WHAT YOU NEED TO DO: In the listing that follows, how many lines hold the string "control"? Answer with the number only.

SOURCE RECORDS:
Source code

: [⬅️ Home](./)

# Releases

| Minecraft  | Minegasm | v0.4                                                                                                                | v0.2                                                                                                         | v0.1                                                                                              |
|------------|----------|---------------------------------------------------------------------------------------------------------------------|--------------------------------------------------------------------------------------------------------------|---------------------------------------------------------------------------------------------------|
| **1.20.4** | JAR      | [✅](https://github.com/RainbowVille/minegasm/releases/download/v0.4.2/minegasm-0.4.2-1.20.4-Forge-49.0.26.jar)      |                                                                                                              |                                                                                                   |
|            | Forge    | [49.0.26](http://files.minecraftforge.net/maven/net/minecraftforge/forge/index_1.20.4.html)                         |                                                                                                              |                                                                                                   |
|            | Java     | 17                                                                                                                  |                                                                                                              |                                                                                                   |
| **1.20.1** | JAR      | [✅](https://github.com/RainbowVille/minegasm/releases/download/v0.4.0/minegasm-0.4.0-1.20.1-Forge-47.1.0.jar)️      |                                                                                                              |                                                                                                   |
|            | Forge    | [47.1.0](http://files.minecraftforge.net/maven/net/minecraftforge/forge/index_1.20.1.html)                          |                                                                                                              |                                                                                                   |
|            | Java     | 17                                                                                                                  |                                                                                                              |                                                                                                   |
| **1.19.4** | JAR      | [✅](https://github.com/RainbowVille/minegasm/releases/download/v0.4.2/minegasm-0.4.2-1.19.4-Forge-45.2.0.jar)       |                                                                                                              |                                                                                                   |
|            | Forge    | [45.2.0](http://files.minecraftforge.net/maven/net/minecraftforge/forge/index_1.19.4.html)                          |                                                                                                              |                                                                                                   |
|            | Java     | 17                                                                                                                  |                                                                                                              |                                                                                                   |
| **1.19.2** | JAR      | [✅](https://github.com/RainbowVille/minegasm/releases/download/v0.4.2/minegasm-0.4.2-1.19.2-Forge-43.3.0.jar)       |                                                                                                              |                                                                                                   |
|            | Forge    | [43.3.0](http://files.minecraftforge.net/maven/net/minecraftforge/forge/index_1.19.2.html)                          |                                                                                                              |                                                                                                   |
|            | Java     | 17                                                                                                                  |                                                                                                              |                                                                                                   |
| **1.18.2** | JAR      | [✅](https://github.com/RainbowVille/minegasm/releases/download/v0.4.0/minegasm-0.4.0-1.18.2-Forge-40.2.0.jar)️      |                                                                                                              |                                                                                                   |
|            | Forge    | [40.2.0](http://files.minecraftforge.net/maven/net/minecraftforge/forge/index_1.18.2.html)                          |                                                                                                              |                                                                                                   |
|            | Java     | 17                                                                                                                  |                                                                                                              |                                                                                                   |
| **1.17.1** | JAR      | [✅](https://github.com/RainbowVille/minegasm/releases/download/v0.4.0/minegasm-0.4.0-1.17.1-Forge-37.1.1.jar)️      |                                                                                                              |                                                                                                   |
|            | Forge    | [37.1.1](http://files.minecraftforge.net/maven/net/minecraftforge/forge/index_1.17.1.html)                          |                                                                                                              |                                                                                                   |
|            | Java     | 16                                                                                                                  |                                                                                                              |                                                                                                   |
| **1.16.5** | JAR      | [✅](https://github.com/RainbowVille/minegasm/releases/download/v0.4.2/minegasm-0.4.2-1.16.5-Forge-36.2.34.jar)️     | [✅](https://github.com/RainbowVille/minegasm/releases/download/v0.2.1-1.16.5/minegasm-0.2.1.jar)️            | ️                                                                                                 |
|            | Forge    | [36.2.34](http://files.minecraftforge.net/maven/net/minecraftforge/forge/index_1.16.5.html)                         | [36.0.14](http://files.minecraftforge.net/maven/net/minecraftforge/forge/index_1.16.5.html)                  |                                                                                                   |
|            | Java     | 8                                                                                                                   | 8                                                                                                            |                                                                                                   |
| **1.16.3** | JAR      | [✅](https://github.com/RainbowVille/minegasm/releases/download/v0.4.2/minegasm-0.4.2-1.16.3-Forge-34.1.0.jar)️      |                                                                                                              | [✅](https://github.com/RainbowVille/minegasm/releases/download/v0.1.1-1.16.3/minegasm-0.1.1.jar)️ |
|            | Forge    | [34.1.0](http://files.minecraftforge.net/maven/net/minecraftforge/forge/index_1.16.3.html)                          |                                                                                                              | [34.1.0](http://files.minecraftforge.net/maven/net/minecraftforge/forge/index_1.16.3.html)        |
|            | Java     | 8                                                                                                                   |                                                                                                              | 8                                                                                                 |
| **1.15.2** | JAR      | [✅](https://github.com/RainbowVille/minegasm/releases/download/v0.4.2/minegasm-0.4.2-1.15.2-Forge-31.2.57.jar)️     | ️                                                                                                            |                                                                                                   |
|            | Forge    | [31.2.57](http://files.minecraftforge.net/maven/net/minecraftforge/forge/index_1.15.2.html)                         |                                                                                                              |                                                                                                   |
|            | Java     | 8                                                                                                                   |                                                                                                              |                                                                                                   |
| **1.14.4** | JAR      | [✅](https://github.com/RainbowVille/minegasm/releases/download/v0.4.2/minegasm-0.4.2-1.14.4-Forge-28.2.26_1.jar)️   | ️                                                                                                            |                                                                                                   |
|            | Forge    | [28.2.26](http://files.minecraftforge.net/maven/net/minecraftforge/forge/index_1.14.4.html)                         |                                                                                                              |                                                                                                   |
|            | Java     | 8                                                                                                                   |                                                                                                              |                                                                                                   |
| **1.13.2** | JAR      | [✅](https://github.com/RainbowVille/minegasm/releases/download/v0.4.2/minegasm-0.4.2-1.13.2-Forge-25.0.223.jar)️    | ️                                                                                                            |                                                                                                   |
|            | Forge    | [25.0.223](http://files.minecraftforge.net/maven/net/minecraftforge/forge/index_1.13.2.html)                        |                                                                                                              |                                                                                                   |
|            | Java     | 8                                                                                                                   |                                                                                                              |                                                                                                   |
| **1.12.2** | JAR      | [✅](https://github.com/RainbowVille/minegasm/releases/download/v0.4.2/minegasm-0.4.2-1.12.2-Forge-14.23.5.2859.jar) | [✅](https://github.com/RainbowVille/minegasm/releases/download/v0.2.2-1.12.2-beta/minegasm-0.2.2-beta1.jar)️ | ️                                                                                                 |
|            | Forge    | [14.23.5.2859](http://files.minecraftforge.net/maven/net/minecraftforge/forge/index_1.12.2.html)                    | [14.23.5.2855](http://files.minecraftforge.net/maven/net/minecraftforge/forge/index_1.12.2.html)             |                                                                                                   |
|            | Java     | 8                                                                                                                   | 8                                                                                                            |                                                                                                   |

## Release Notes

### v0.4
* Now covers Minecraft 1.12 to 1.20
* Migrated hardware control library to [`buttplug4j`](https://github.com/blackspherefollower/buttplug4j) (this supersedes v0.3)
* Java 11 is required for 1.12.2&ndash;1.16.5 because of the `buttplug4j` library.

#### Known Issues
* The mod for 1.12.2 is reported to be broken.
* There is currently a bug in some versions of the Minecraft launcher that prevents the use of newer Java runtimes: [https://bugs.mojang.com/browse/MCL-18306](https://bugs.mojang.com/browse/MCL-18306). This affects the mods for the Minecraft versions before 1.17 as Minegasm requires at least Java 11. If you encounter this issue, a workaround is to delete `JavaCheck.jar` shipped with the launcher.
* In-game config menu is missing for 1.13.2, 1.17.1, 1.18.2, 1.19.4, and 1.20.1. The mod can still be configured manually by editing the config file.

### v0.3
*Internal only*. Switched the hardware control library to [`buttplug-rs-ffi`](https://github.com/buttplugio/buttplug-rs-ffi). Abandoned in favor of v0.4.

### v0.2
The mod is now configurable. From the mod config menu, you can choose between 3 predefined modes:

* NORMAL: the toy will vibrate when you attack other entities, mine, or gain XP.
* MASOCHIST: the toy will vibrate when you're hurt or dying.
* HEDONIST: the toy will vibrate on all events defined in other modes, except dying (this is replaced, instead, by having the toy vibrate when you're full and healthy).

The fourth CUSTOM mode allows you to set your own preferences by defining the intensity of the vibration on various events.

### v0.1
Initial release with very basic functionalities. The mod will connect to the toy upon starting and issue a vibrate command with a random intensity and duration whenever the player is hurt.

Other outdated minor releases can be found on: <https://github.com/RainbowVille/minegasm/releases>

SOLUTION: 2